Curious, Are these profit margins after you pay yourself a wage?


----------



## preach it

For me the profit margin is my wage.


----------



## mckeetree

preach it said:


> For me the profit margin is my wage.



Really?


----------



## preach it

Yes. Small business, one occassional employee besides me, the owner. Some days pay well, some don't. But over all the profit margin is about 30%. I have averaged about that most years. I did buy another stump grinder this year which brought my profits down a little bit at this point. It is a bigger grinder which will bring bigger profits with bigger contracts in the future. I am just trying to find out if my profit percentage is high, low, or average. If it is high, then I am doing something right, if it is low, I need to change some things.


----------



## mckeetree

preach it said:


> Yes. Small business, one occassional employee besides me, the owner. Some days pay well, some don't. But over all the profit margin is about 30%. I have averaged about that most years. I did buy another stump grinder this year which brought my profits down a little bit at this point. It is a bigger grinder which will bring bigger profits with bigger contracts in the future. I am just trying to find out if my profit percentage is high, low, or average. If it is high, then I am doing something right, if it is low, I need to change some things.

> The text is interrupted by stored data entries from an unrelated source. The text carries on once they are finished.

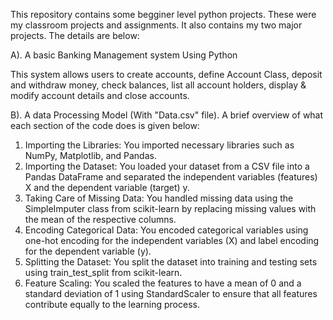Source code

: This repository contains some begginer level python projects. These were my classroom projects and assignments. It also contains my two major projects. The details are below:


A). A basic Banking Management system Using Python


This system allows users to create accounts, define Account Class, deposit and withdraw money, check balances, list all account holders, display & modify account details and close accounts.


B). A data Processing Model (With "Data.csv" file). A brief overview of what each section of the code does is given below:


1. Importing the Libraries: You imported necessary libraries such as NumPy, Matplotlib, and Pandas.
2. Importing the Dataset: You loaded your dataset from a CSV file into a Pandas DataFrame and separated the independent variables (features) X and the dependent variable (target) y.
3. Taking Care of Missing Data: You handled missing data using the SimpleImputer class from scikit-learn by replacing missing values with the mean of the respective columns.
4. Encoding Categorical Data: You encoded categorical variables using one-hot encoding for the independent variables (X) and label encoding for the dependent variable (y).
5. Splitting the Dataset: You split the dataset into training and testing sets using train_test_split from scikit-learn.
6. Feature Scaling: You scaled the features to have a mean of 0 and a standard deviation of 1 using StandardScaler to ensure that all features contribute equally to the learning process.

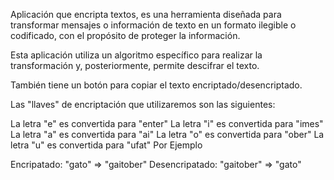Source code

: Aplicación que encripta textos, es una herramienta diseñada para transformar mensajes o información de texto en un formato ilegible o codificado, con el propósito de proteger la información.

Esta aplicación utiliza un algoritmo específico para realizar la transformación y, posteriormente, permite descifrar el texto.

También tiene un botón para copiar el texto encriptado/desencriptado.

Las "llaves" de encriptación que utilizaremos son las siguientes:

La letra "e" es convertida para "enter"
La letra "i" es convertida para "imes"
La letra "a" es convertida para "ai"
La letra "o" es convertida para "ober"
La letra "u" es convertida para "ufat"
Por Ejemplo

Encripatado: "gato" => "gaitober"
Desencripatado: "gaitober" => "gato"
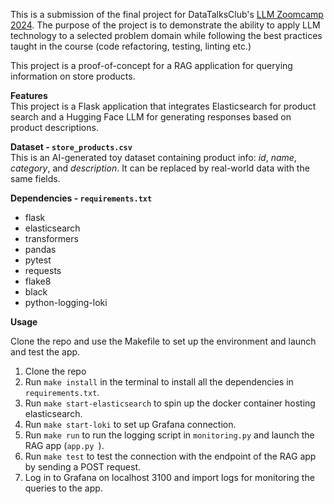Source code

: This is a submission of the final project for DataTalksClub's [LLM Zoomcamp 2024](https://github.com/DataTalksClub/llm-zoomcamp). 
The purpose of the project is to demonstrate the ability to apply LLM technology to a selected problem domain while following the best practices taught in the course (code refactoring, testing, linting etc.)

This project is a proof-of-concept for a RAG application for querying information on store products. 

**Features**<br>
This project is a Flask application that integrates Elasticsearch for product search and a Hugging Face LLM for generating responses based on product descriptions.

**Dataset - `store_products.csv`**<br>
This is an AI-generated toy dataset containing product info: *id*, *name*, *category*, and *description*. It can be replaced by real-world data with the same fields.

**Dependencies - `requirements.txt`**
<ul>
<li>flask</li>
<li>elasticsearch</li>
<li>transformers</li>
<li>pandas</li>
<li>pytest</li>
<li>requests</li>
<li>flake8</li>
<li>black</li>
<li>python-logging-loki</li>
</ul>

**Usage**

Clone the repo and use the Makefile to set up the environment and launch and test the app. 
1. Clone the repo
2. Run `make install` in the terminal to install all the dependencies in `requirements.txt`.
3. Run  `make start-elasticsearch` to spin up the docker container hosting elasticsearch.
4. Run `make start-loki` to set up Grafana connection.
5. Run `make run` to run the logging script in `monitoring.py` and launch the RAG app (`app.py `).
6. Run `make test` to test the connection with the endpoint of the RAG app by sending a POST request. 
7. Log in to Grafana on localhost 3100 and import logs for monitoring the queries to the app. 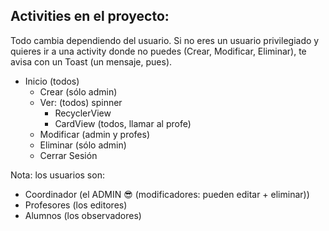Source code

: ## Activities en el proyecto:
Todo cambia dependiendo del usuario.
Si no eres un usuario privilegiado y quieres ir a una activity donde no puedes (Crear, Modificar, Eliminar), te avisa con un Toast (un mensaje, pues).

- Inicio (todos)
	- Crear (sólo admin)
	- Ver: (todos) spinner
		- RecyclerView
		- CardView (todos, llamar al profe)
	- Modificar (admin y profes)
	- Eliminar (sólo admin)
	- Cerrar Sesión

 Nota: los usuarios son:
   - Coordinador (el ADMIN 😎 (modificadores: pueden editar + eliminar))
   - Profesores (los editores)
   - Alumnos (los observadores)
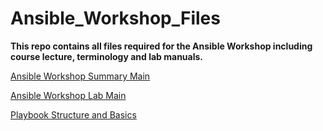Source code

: # Ansible_Workshop_Files
**This repo contains all files required for the Ansible Workshop including course lecture, terminology and lab manuals.**

[Ansible Workshop Summary Main](/docs/WORKSHOP-MAIN.md#ansible-workshop--ansible-basics)


[Ansible Workshop Lab Main](/docs/LAB-MAIN.md#lab-main)

[Playbook Structure and Basics](/docs/PLAY-BASICS-MAIN.md#lab-main)

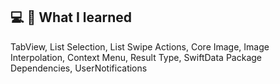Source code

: ## 💻 📝 What I learned
TabView, List Selection, List Swipe Actions, Core Image, Image Interpolation, Context Menu, Result Type, SwiftData Package Dependencies, UserNotifications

Well for us it would be high. If this company could average 30% clear profit I could retire in 7 or 8 years.


----------



## Garfield

*Apples to Oranges*

To get meaningful comparisons you have to use the same formula to arrive at the numbers and be comparing similar sized companies. A one man show with climbing gear, no insurance and a hand saw may bill out 40,000 and have an 80% profit margin = 32,000 A larger company could have 1,000,000 in sales with a 15% margin= 150,000. Me, I borrowed money to buy equipment so.....it's not good. Hoping to grow the business next year.


----------



## BC WetCoast

preach it said:


> Yes. Small business, one occassional employee besides me, the owner. Some days pay well, some don't. But over all the profit margin is about 30%. I have averaged about that most years. I did buy another stump grinder this year which brought my profits down a little bit at this point. It is a bigger grinder which will bring bigger profits with bigger contracts in the future. I am just trying to find out if my profit percentage is high, low, or average. If it is high, then I am doing something right, if it is low, I need to change some things.



Buying the grinder shouldn't have a drastic negative effect on your profits. You should be amortizing the cost of the grinder over the expected life, say 8 years. So if you spent $24,000 on the grinder, then your yearly cost will only be $3000. 

Don't confuse profitability from cash flow. Profitability takes non-cash items such as depreciation into account.


----------



## arbor pro

I hit 50% this year as a one-man show. Worked my butt off though and did almost double the work volume of last year with not much more overhead. A big factor I think was that I did a lot of hourly-billed work vs bidding. It sure helps the bottom line when you're billing out almost every minute of your day!


----------



## chucknduck

so is 50% good for a three man show, one climber(owner) and two groundies? Im from New mexico, so over head is lower than a lot of states(free brush and chip disposal, cheap living).


----------